5 Lecture [1.50 hours lecture + 2.0 hours Lab, Robert] Stochastic variance reduced methods (SAGA, SVRG) with numerical tricks: lazy updating, sparse tricks. - Lab SGD + variants (not graded) -Exercise list : Variance reduction

6 Lab [3.50 hours Lab Robert + Alex + TAs] Lab on all methods seen so far (GD, prox GD, Fast prox GD, SGD, SAG, SVRG, SDCA). Lab to be graded -Lab2.ipynb

7 Lecture [2 hour + 1.50 hours Lab, Robert] Online variance reduction and scale invariant methods (Natural gradient descent, ADagrad, Adam, randomized Newton)

8 Lecture [3.5 hours, Alex] Part I: Coordinate descent algorithms + Lab: coordinate descent implementation on logistic and ridge + Project introduction

9 Lecture [1 hour + 2.5 hours Lab, Alex] Solvers for quadratic functions (SVD, woodbury matrix inversion lemma), conjuguate gradient (dense vs sparse data). Line search methods.

10 Lecture [2 hours + 1.5 hours Lab, Alex] Second order methods: Newton, Quasi-Newton (BFGS, L-BFGS). Illustrate convergence problem of Newton, initialisation, construction of BFGS et L-BFGS.

11 Lecture [3.5 hours, Alex] non-convex and beyond convexity (adaptive Lasso / SCAD), Frank-Wolfe.

Additional Books and resources

Book 1. Boyd & Vandenberghe: Convex Optimization.

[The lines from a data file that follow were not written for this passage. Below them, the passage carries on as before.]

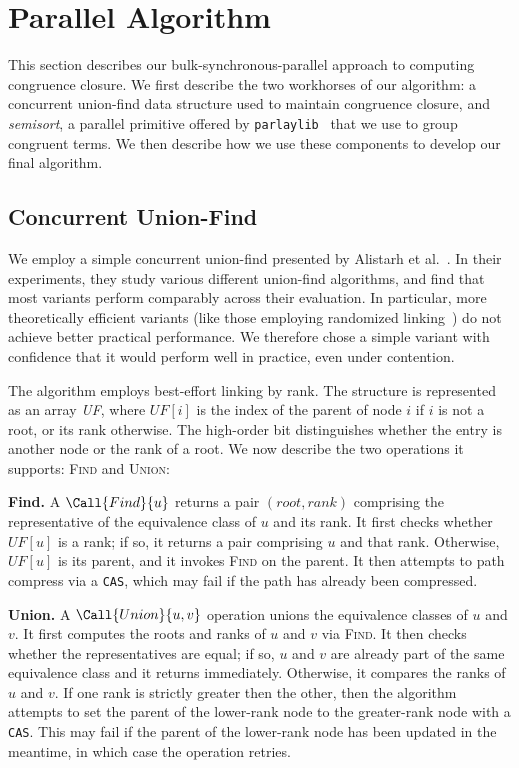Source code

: \section{Parallel Algorithm}
\label{sec:alg}

This section describes our bulk-synchronous-parallel approach to computing
congruence closure. We first describe the two workhorses of our algorithm: a
concurrent union-find data structure used to maintain congruence closure, and
\textit{semisort}, a parallel primitive offered by
\texttt{parlaylib}~\cite{parlaylib} that we use to group congruent terms. We
then describe how we use these components to develop our final algorithm.

\subsection{Concurrent Union-Find}
\label{subsec:uf}

We employ a simple concurrent union-find presented by Alistarh et al.~\cite{uf}.
In their experiments, they study various different union-find algorithms, and
find that most variants perform comparably across their evaluation. In
particular, more theoretically efficient variants (like those employing
randomized linking~\cite{jayanti16}) do not achieve better practical
performance. We therefore chose a simple variant with confidence that it would
perform well in practice, even under contention.

The algorithm employs best-effort linking by rank. The structure is represented
as an array \textit{UF}, where $\mathit{UF}[i]$ is the index of the parent of
node $i$ if $i$ is not a root, or its rank otherwise. The high-order bit
distinguishes whether the entry is another node or the rank of a root. We now
describe the two operations it supports: \textsc{Find} and \textsc{Union}:

\textbf{Find.} A $\Call{Find}{u}$ returns a pair $(\mathit{root},
\mathit{rank})$ comprising the representative of the equivalence class of $u$
and its rank. It first checks whether $\mathit{UF}[u]$ is a rank; if so, it
returns a pair comprising $u$ and that rank. Otherwise, $\mathit{UF}[u]$ is its
parent, and it invokes \textsc{Find} on the parent. It then attempts to path
compress via a \texttt{CAS}, which may fail if the path has already been
compressed.

\textbf{Union.} A $\Call{Union}{u, v}$ operation unions the equivalence classes
of $u$ and $v$. It first computes the roots and ranks of $u$ and $v$ via
\textsc{Find}. It then checks whether the representatives are equal; if so, $u$
and $v$ are already part of the same equivalence class and it returns
immediately. Otherwise, it compares the ranks of $u$ and $v$. If one rank is
strictly greater then the other, then the algorithm attempts to set the parent
of the lower-rank node to the greater-rank node with a \texttt{CAS}. This may
fail if the parent of the lower-rank node has been updated in the meantime, in
which case the operation retries.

Chapters 2, 3 and 4 for a revision on convexity and chapter 9 for a revision on unconstrained optimization. Freely available here

Book 2. Shalev-Shwartz & Ben-David: Understanding Machine Learning, from Theory to Algorithms. Chapters 1 and 2 for a frequentist introduction to Machine Learning. Freely available here.

Book 3. Bubeck: Convex Optimization: Algorithms and Complexity. Chapter 6 for additional proofs for stochastic gradient methods including SGD and SVRG. Freely available here.

Paper 1. Amir Beck and Marc Teboulle (2009), SIAM J. Imaging Sciences, A Fast Iterative Shrinkage-Thresholding Algorithm for Linear Inverse Problems. Freely available here.

Paper 2. RMG et all (2019), Proceedings of Machine Learning Research, Volume 97, SGD: general analysis and improved rates freely available here.